What to produce: Could the lines from the start of the data through the line with "<h1>Hi, I'm Courtney!</h1>" be set down exactly, with no pictures among them?

Source texts of formatted documents:
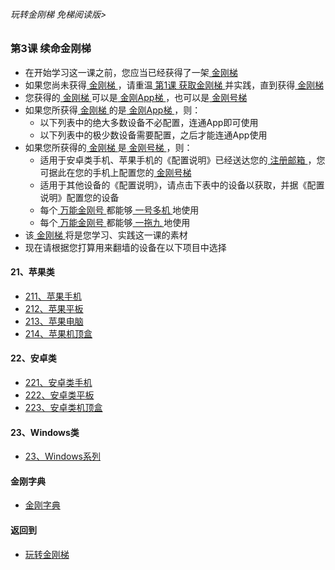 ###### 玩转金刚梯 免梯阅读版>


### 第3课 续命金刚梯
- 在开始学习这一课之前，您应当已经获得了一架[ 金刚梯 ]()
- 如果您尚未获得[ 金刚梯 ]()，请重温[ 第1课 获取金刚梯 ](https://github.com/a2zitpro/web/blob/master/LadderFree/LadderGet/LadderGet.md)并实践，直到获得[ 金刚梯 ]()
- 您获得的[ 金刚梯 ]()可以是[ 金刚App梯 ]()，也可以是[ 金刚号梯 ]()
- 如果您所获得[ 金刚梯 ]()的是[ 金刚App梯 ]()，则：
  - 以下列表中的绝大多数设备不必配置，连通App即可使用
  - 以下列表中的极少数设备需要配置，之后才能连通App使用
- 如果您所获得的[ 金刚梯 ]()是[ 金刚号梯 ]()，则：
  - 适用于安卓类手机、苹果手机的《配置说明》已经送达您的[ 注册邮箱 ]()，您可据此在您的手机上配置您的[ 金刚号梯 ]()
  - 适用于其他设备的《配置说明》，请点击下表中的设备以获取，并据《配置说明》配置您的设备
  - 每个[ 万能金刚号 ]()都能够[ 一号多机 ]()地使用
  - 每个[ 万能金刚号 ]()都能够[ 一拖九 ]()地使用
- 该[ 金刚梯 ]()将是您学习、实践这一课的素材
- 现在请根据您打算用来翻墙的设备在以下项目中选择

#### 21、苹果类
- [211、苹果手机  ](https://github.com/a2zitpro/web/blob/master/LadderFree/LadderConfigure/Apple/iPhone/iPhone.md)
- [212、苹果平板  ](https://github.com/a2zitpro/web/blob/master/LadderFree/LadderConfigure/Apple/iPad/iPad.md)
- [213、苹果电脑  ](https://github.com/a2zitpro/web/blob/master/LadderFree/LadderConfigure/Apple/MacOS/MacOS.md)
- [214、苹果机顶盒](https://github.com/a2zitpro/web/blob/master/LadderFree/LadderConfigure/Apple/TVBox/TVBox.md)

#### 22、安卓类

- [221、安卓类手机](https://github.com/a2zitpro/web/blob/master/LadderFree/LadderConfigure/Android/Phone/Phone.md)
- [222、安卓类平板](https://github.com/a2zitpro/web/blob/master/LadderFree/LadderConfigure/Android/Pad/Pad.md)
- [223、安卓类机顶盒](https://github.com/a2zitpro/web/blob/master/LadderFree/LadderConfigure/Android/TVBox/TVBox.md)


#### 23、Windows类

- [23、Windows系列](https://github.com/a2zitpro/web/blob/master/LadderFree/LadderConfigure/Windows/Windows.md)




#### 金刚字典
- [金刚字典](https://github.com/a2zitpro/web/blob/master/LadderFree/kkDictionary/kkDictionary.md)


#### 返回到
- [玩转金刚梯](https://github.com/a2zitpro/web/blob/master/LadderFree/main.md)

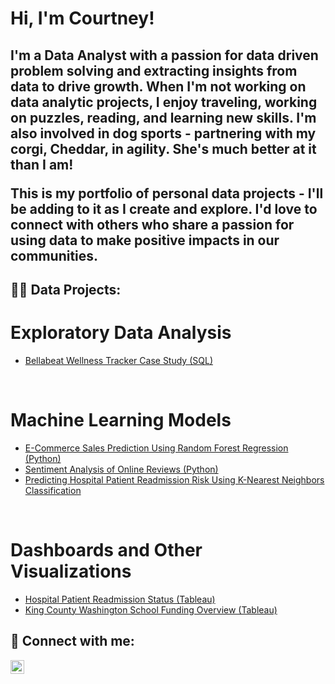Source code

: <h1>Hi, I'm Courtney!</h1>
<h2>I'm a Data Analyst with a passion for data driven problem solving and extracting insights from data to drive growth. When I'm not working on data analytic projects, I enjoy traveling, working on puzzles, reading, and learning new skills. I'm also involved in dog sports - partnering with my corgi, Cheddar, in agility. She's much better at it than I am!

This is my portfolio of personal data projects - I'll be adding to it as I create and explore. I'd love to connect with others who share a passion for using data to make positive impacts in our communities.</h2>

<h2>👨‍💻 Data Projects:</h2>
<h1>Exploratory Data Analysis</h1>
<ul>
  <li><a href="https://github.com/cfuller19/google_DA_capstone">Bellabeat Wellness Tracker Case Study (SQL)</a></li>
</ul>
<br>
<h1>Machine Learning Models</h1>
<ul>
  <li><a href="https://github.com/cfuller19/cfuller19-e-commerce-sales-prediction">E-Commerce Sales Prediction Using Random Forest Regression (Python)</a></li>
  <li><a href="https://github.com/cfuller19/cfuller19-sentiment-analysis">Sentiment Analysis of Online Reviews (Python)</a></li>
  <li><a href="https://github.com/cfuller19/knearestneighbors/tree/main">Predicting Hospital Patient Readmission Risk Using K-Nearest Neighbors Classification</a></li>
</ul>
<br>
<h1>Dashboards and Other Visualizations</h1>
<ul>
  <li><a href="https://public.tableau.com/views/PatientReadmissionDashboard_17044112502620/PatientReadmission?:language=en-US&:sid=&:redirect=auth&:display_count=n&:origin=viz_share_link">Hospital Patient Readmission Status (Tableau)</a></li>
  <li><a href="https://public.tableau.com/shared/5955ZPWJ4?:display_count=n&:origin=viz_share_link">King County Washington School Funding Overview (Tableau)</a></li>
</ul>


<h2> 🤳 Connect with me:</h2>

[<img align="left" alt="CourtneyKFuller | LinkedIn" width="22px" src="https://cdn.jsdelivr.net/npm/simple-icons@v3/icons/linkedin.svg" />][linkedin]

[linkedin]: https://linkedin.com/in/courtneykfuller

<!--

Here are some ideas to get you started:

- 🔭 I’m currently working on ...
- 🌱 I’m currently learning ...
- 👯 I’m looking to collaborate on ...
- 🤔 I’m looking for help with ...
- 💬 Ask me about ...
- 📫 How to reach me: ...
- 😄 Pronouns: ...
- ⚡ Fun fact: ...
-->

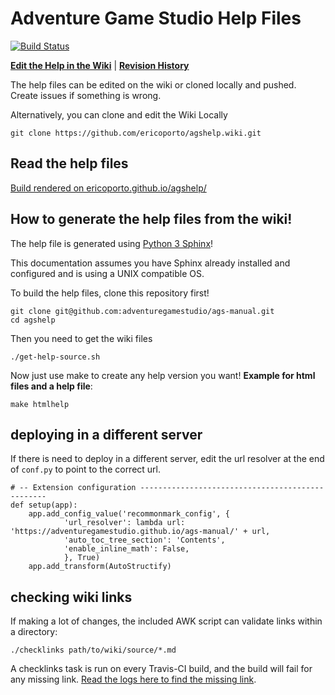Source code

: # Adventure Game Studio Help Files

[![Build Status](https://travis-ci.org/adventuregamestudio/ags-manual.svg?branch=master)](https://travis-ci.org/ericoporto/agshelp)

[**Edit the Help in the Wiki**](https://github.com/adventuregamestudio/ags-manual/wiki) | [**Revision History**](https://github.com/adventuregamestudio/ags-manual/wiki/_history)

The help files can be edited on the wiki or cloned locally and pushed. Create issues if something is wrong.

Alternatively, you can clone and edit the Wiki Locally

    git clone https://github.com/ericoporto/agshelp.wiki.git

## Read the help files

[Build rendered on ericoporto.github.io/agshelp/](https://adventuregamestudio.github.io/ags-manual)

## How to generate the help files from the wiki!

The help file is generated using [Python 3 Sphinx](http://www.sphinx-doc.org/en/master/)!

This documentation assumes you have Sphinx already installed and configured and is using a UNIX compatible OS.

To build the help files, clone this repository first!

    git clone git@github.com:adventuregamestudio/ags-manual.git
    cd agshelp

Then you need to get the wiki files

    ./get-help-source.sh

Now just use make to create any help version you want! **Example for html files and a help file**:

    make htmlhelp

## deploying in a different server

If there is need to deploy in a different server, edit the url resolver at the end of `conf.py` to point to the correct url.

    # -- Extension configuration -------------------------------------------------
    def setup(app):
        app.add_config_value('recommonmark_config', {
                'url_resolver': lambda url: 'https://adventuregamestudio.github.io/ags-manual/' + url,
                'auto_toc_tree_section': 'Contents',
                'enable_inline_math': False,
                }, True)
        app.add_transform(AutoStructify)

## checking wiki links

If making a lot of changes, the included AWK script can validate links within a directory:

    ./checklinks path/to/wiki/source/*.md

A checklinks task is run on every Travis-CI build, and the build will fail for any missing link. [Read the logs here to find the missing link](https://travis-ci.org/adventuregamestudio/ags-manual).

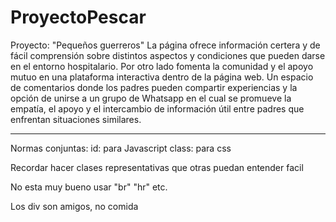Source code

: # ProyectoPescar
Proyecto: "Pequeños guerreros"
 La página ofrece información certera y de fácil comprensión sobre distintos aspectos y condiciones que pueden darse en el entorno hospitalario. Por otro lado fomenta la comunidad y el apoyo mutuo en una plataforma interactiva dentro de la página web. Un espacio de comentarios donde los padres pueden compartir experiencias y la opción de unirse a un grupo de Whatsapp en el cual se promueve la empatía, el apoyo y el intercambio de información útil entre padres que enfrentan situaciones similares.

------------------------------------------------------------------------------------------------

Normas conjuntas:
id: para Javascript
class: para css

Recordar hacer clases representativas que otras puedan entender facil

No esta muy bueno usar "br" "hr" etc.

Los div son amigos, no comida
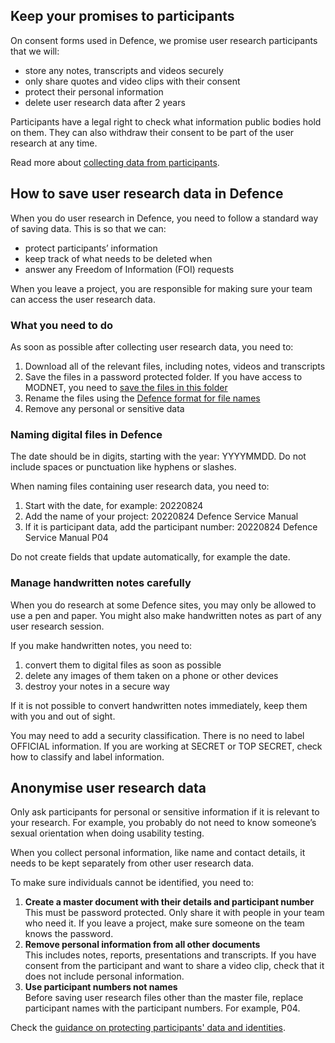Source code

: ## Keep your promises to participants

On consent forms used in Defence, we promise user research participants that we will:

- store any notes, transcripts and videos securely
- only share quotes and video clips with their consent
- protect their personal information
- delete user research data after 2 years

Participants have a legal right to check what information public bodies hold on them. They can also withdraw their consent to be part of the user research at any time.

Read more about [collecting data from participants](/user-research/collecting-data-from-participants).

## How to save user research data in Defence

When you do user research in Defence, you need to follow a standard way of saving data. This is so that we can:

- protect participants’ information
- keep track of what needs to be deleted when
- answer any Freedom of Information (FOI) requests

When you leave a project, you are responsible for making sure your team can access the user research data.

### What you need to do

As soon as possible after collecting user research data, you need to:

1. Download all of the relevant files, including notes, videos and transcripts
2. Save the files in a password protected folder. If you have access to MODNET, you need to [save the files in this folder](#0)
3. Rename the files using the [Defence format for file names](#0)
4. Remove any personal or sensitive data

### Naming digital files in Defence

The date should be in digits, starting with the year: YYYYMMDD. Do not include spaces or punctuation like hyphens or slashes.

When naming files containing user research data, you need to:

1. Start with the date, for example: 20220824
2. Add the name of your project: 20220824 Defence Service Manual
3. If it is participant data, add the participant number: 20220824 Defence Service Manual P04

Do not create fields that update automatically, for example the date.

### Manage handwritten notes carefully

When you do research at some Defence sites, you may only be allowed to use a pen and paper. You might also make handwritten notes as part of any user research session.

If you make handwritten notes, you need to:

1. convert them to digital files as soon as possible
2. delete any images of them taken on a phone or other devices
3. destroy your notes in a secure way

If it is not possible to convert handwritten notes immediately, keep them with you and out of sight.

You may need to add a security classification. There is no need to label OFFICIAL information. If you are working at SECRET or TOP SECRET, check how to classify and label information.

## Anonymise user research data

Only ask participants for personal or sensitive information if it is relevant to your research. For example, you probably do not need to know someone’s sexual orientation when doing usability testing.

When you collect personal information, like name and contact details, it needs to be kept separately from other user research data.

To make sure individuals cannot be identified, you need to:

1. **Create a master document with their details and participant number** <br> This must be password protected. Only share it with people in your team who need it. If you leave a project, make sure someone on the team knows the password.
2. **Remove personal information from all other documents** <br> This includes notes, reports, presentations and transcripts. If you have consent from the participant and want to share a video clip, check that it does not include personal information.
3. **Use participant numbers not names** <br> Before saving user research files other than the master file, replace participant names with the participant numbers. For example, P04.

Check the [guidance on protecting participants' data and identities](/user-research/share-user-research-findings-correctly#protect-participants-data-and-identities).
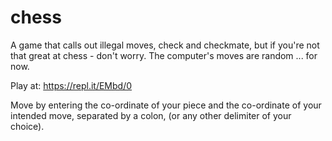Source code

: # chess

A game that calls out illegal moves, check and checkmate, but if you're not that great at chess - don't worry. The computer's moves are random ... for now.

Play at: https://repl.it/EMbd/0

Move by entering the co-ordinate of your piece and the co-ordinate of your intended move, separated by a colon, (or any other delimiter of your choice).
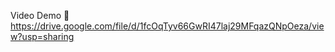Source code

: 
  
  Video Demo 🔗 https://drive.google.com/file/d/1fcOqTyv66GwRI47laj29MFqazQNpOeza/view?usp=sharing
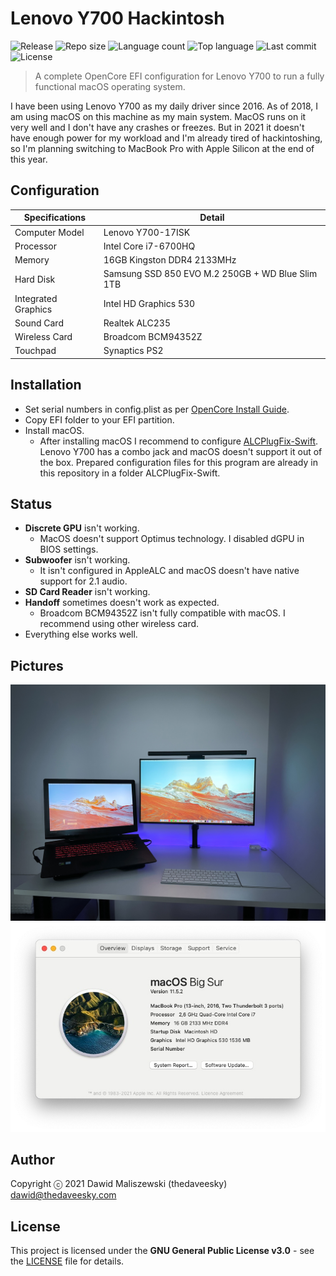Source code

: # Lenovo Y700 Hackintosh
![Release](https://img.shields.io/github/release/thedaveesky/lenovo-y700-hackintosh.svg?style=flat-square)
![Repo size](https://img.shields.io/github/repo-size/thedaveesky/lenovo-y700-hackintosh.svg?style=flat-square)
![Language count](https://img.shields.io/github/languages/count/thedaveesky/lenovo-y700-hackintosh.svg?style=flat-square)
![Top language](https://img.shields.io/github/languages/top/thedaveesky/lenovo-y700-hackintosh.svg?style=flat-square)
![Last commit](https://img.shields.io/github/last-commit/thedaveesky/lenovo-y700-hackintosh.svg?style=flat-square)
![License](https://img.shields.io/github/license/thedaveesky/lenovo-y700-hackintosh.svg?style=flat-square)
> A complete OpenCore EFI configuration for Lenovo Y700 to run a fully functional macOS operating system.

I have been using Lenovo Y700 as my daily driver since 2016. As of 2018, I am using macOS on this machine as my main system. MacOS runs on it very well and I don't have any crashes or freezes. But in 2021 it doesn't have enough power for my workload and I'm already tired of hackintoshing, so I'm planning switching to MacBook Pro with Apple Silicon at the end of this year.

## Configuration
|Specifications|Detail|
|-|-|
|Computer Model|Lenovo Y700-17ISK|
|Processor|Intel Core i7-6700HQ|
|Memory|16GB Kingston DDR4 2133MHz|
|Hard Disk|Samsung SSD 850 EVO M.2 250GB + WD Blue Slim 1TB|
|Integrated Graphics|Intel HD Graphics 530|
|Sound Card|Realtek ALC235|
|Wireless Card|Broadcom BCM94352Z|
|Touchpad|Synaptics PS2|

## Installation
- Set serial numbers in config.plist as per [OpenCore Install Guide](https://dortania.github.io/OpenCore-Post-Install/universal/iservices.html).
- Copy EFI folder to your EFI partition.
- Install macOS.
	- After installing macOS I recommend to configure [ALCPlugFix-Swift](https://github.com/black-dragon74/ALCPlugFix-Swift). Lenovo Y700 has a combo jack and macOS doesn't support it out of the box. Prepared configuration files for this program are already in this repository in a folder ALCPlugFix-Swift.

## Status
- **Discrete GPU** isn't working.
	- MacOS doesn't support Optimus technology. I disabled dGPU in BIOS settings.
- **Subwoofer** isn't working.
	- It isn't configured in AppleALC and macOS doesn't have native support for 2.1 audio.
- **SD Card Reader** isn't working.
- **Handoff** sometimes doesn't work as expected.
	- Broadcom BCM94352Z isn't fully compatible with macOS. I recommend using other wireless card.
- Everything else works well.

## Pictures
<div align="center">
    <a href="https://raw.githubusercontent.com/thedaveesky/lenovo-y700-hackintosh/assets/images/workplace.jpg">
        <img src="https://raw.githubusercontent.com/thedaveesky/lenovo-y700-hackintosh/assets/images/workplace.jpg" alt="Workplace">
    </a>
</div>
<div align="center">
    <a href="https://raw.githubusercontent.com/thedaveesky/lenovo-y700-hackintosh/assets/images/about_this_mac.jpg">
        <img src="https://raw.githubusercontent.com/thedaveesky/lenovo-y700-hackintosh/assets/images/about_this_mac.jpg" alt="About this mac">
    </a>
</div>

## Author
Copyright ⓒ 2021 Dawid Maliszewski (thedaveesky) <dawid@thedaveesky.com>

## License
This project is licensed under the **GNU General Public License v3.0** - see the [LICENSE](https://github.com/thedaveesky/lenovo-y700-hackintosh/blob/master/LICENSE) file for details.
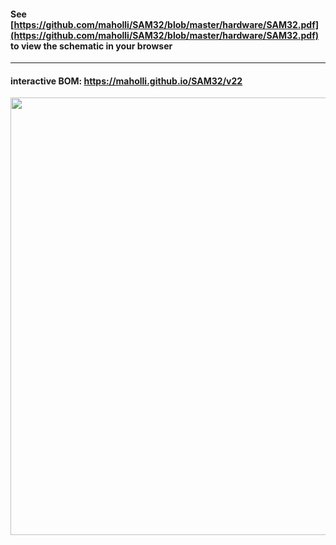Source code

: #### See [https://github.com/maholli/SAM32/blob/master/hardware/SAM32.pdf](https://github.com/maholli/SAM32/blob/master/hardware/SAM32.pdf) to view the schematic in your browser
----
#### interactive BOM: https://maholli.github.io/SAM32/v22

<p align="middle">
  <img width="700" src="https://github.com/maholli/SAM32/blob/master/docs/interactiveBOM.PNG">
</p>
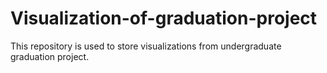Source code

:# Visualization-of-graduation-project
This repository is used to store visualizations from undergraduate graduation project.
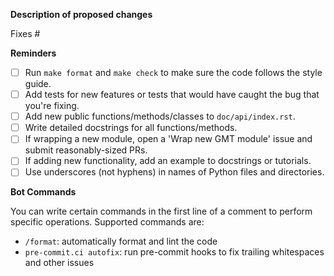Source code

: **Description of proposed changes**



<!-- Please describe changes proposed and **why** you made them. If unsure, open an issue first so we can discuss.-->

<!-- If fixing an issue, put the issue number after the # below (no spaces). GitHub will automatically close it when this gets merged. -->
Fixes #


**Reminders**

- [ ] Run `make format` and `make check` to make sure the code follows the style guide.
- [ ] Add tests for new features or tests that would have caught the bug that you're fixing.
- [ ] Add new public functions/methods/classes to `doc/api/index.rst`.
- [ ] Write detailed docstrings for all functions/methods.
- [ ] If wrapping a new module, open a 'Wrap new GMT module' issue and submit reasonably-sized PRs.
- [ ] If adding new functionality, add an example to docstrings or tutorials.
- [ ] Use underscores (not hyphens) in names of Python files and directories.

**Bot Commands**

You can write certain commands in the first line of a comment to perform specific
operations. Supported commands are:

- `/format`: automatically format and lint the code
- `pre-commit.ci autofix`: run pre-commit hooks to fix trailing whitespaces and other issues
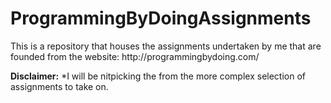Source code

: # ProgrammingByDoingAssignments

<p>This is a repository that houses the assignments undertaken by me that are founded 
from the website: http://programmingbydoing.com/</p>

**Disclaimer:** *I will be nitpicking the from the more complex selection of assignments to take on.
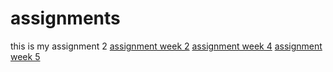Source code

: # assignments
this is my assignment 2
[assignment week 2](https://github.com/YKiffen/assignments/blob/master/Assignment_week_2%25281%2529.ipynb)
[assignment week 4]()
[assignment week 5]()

Written response:
 ###### 玩转金刚梯 免梯阅读版>


### 第3课 续命金刚梯
- 在开始学习这一课之前，您应当已经获得了一架[ 金刚梯 ]()
- 如果您尚未获得[ 金刚梯 ]()，请重温[ 第1课 获取金刚梯 ](https://github.com/a2zitpro/web/blob/master/LadderFree/LadderGet/LadderGet.md)并实践，直到获得[ 金刚梯 ]()
- 您获得的[ 金刚梯 ]()可以是[ 金刚App梯 ]()，也可以是[ 金刚号梯 ]()
- 如果您所获得[ 金刚梯 ]()的是[ 金刚App梯 ]()，则：
  - 以下列表中的绝大多数设备不必配置，连通App即可使用
  - 以下列表中的极少数设备需要配置，之后才能连通App使用
- 如果您所获得的[ 金刚梯 ]()是[ 金刚号梯 ]()，则：
  - 适用于安卓类手机、苹果手机的《配置说明》已经送达您的[ 注册邮箱 ]()，您可据此在您的手机上配置您的[ 金刚号梯 ]()
  - 适用于其他设备的《配置说明》，请点击下表中的设备以获取，并据《配置说明》配置您的设备
  - 每个[ 万能金刚号 ]()都能够[ 一号多机 ]()地使用
  - 每个[ 万能金刚号 ]()都能够[ 一拖九 ]()地使用
- 该[ 金刚梯 ]()将是您学习、实践这一课的素材
- 现在请根据您打算用来翻墙的设备在以下项目中选择

#### 21、苹果类
- [211、苹果手机  ](https://github.com/a2zitpro/web/blob/master/LadderFree/LadderConfigure/Apple/iPhone/iPhone.md)
- [212、苹果平板  ](https://github.com/a2zitpro/web/blob/master/LadderFree/LadderConfigure/Apple/iPad/iPad.md)
- [213、苹果电脑  ](https://github.com/a2zitpro/web/blob/master/LadderFree/LadderConfigure/Apple/MacOS/MacOS.md)
- [214、苹果机顶盒](https://github.com/a2zitpro/web/blob/master/LadderFree/LadderConfigure/Apple/TVBox/TVBox.md)

#### 22、安卓类

- [221、安卓类手机](https://github.com/a2zitpro/web/blob/master/LadderFree/LadderConfigure/Android/Phone/Phone.md)
- [222、安卓类平板](https://github.com/a2zitpro/web/blob/master/LadderFree/LadderConfigure/Android/Pad/Pad.md)
- [223、安卓类机顶盒](https://github.com/a2zitpro/web/blob/master/LadderFree/LadderConfigure/Android/TVBox/TVBox.md)


#### 23、Windows类

- [23、Windows系列](https://github.com/a2zitpro/web/blob/master/LadderFree/LadderConfigure/Windows/Windows.md)




#### 金刚字典
- [金刚字典](https://github.com/a2zitpro/web/blob/master/LadderFree/kkDictionary/kkDictionary.md)


#### 返回到
- [玩转金刚梯](https://github.com/a2zitpro/web/blob/master/LadderFree/main.md)

Source code

: <h1>Hi, I'm Courtney!</h1>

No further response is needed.